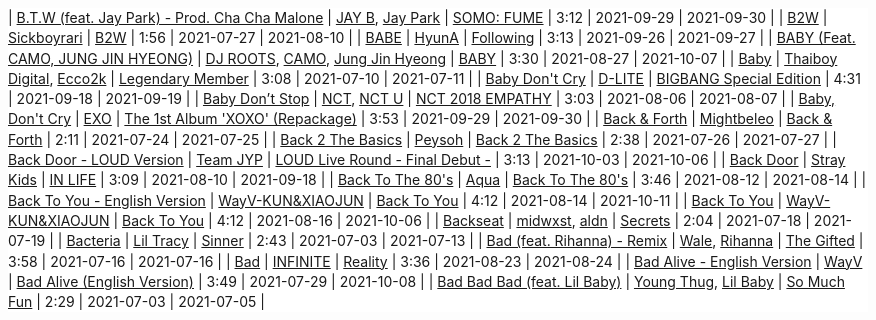 | [B.T.W (feat. Jay Park) - Prod. Cha Cha Malone](https://open.spotify.com/track/4f3wldin8UmItfSJKK5BF2) | [JAY B](https://open.spotify.com/artist/3IjHX8KZKoeq3X4QgXxqbT), [Jay Park](https://open.spotify.com/artist/4XDi67ZENZcbfKnvMnTYsI) | [SOMO: FUME](https://open.spotify.com/album/2T8iLSKPraJotM2uXFKW4F) | 3:12 | 2021-09-29 | 2021-09-30 |
| [B2W](https://open.spotify.com/track/7AmTH2Ot99N3E693dpPGh0) | [Sickboyrari](https://open.spotify.com/artist/395BAMokcNaqWcCl8uU1ky) | [B2W](https://open.spotify.com/album/4r3cCrLvkD9zu0Hk7yNwyt) | 1:56 | 2021-07-27 | 2021-08-10 |
| [BABE](https://open.spotify.com/track/5kFakScPV7ZWXStUSvQmxA) | [HyunA](https://open.spotify.com/artist/3UwlejyX2b458azZ7eCnHb) | [Following](https://open.spotify.com/album/1CIrwYW5dQ8APIX7IaAOAU) | 3:13 | 2021-09-26 | 2021-09-27 |
| [BABY (Feat. CAMO, JUNG JIN HYEONG)](https://open.spotify.com/track/4CEUEfIuSTdWgYdIWXhCw2) | [DJ ROOTS](https://open.spotify.com/artist/4fjopoOaAeEEUv88UgoQJ1), [CAMO](https://open.spotify.com/artist/2YkhzcYyxJvtl5W6pY0PuF), [Jung Jin Hyeong](https://open.spotify.com/artist/2wrI86paHc2IIj6VmGOAMG) | [BABY](https://open.spotify.com/album/4Fxz3xQ7x1zq1KsSRLxPwO) | 3:30 | 2021-08-27 | 2021-10-07 |
| [Baby](https://open.spotify.com/track/6bZVe8JgfRQEKBS9fNfsrM) | [Thaiboy Digital](https://open.spotify.com/artist/3cGojc1Yu89IHXx8OeSnee), [Ecco2k](https://open.spotify.com/artist/6hG0VsXXlD10l60TqiIHIX) | [Legendary Member](https://open.spotify.com/album/7dnGhtPF3xZVGZHyg8xvKw) | 3:08 | 2021-07-10 | 2021-07-11 |
| [Baby Don't Cry](https://open.spotify.com/track/2xi3O5Z1sApFoIjbskYfcD) | [D-LITE](https://open.spotify.com/artist/1OQxmfKN9UG5C7nr4MkasO) | [BIGBANG Special Edition](https://open.spotify.com/album/2fpQB21ER6ETvnfADPdaHl) | 4:31 | 2021-09-18 | 2021-09-19 |
| [Baby Don’t Stop](https://open.spotify.com/track/1EYSS9Lp7a9f20C3FaOVgI) | [NCT](https://open.spotify.com/artist/48eO052eSDcn8aTxiv6QaG), [NCT U](https://open.spotify.com/artist/3paGCCtX1Xr4Gx53mSeZuQ) | [NCT 2018 EMPATHY](https://open.spotify.com/album/3KAJvo62RNQEtXwIyB5rzX) | 3:03 | 2021-08-06 | 2021-08-07 |
| [Baby, Don't Cry](https://open.spotify.com/track/7M4eO9xXwmAnO0hq6XDles) | [EXO](https://open.spotify.com/artist/3cjEqqelV9zb4BYE3qDQ4O) | [The 1st Album 'XOXO' (Repackage)](https://open.spotify.com/album/4qduCvpyBL5hGYdBvCvcDA) | 3:53 | 2021-09-29 | 2021-09-30 |
| [Back & Forth](https://open.spotify.com/track/2LYs1AmKxCwLHzLv6QxeE4) | [Mightbeleo](https://open.spotify.com/artist/5ArghirBDf4kyqaUVsFloX) | [Back & Forth](https://open.spotify.com/album/0ONT72uRoVK9qyAPYmEVCD) | 2:11 | 2021-07-24 | 2021-07-25 |
| [Back 2 The Basics](https://open.spotify.com/track/1I04dRjz8VvT7KlKqXhPaw) | [Peysoh](https://open.spotify.com/artist/27OdVby2oeFjM1C5XvC3hC) | [Back 2 The Basics](https://open.spotify.com/album/5bEzylBxGu72J86qwY4klO) | 2:38 | 2021-07-26 | 2021-07-27 |
| [Back Door - LOUD Version](https://open.spotify.com/track/3WA43gKSd09X9BaRNzUtOM) | [Team JYP](https://open.spotify.com/artist/3igE4E2A7Cl6lN6NsDIAab) | [LOUD Live Round - Final Debut -](https://open.spotify.com/album/72lbE87wcxNfHNYiEB18lB) | 3:13 | 2021-10-03 | 2021-10-06 |
| [Back Door](https://open.spotify.com/track/7I0vl97TYZW86qYdgcD1qu) | [Stray Kids](https://open.spotify.com/artist/2dIgFjalVxs4ThymZ67YCE) | [IN LIFE](https://open.spotify.com/album/1fOJ6SHLXOLnsuuwiLyzft) | 3:09 | 2021-08-10 | 2021-09-18 |
| [Back To The 80's](https://open.spotify.com/track/66wYCkp4ssZG5fFIRDgfoW) | [Aqua](https://open.spotify.com/artist/6kBjAFKyd0he7LiA5GQ3Gz) | [Back To The 80's](https://open.spotify.com/album/5DryD7T8XNz3Vjf0vjynNk) | 3:46 | 2021-08-12 | 2021-08-14 |
| [Back To You - English Version](https://open.spotify.com/track/68TUFuS1H2OBV82uk0vEYe) | [WayV-KUN&XIAOJUN](https://open.spotify.com/artist/7zFc00w29Cz58QoSnIpIrT) | [Back To You](https://open.spotify.com/album/7pIR0hHMAMFyGlcBkryqRw) | 4:12 | 2021-08-14 | 2021-10-11 |
| [Back To You](https://open.spotify.com/track/7AdNz1VDHFE0MaVFtYd0ih) | [WayV-KUN&XIAOJUN](https://open.spotify.com/artist/7zFc00w29Cz58QoSnIpIrT) | [Back To You](https://open.spotify.com/album/7pIR0hHMAMFyGlcBkryqRw) | 4:12 | 2021-08-16 | 2021-10-06 |
| [Backseat](https://open.spotify.com/track/6ZkQe6NxU9me8tD1URJ4up) | [midwxst](https://open.spotify.com/artist/7CGSp2GbiOpLPSq61qjxf8), [aldn](https://open.spotify.com/artist/2GUw9Wzha61PkZoRVv1PDD) | [Secrets](https://open.spotify.com/album/25eF5ZFOeYt4URlGAcQTIk) | 2:04 | 2021-07-18 | 2021-07-19 |
| [Bacteria](https://open.spotify.com/track/0iYfFCQ8Z6umLfvq9N7pJy) | [Lil Tracy](https://open.spotify.com/artist/5g63iWaMJ2UrkZMkCC8dMi) | [Sinner](https://open.spotify.com/album/25cHEhK0YmGb0FLOwppsuV) | 2:43 | 2021-07-03 | 2021-07-13 |
| [Bad (feat. Rihanna) - Remix](https://open.spotify.com/track/2Gghr8ZxzXpU4WFBZrYWzs) | [Wale](https://open.spotify.com/artist/67nwj3Y5sZQLl72VNUHEYE), [Rihanna](https://open.spotify.com/artist/5pKCCKE2ajJHZ9KAiaK11H) | [The Gifted](https://open.spotify.com/album/1f2ggF7K0aDz88Xg4b3Vr2) | 3:58 | 2021-07-16 | 2021-07-16 |
| [Bad](https://open.spotify.com/track/2N8gVC6b45879mbNo9IMZr) | [INFINITE](https://open.spotify.com/artist/1bkpTEmumLC3xc7HgMsttU) | [Reality](https://open.spotify.com/album/4rcCDHuUPZWtnQ380SXHaN) | 3:36 | 2021-08-23 | 2021-08-24 |
| [Bad Alive - English Version](https://open.spotify.com/track/4h1V7NLdMV1JpuaJbJAA9t) | [WayV](https://open.spotify.com/artist/1qBsABYUrxg9afpMtyoFKz) | [Bad Alive (English Version)](https://open.spotify.com/album/4QopwOZ0tBnIVsBlhZLyrk) | 3:49 | 2021-07-29 | 2021-10-08 |
| [Bad Bad Bad (feat. Lil Baby)](https://open.spotify.com/track/1GeNui6m825V8jP4uKiIaH) | [Young Thug](https://open.spotify.com/artist/50co4Is1HCEo8bhOyUWKpn), [Lil Baby](https://open.spotify.com/artist/5f7VJjfbwm532GiveGC0ZK) | [So Much Fun](https://open.spotify.com/album/1bnHPO4dKK7IjvgrtVBcQh) | 2:29 | 2021-07-03 | 2021-07-05 |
----
State how many lines of the records above hold the word "Version", adding nothing beyond the number.

3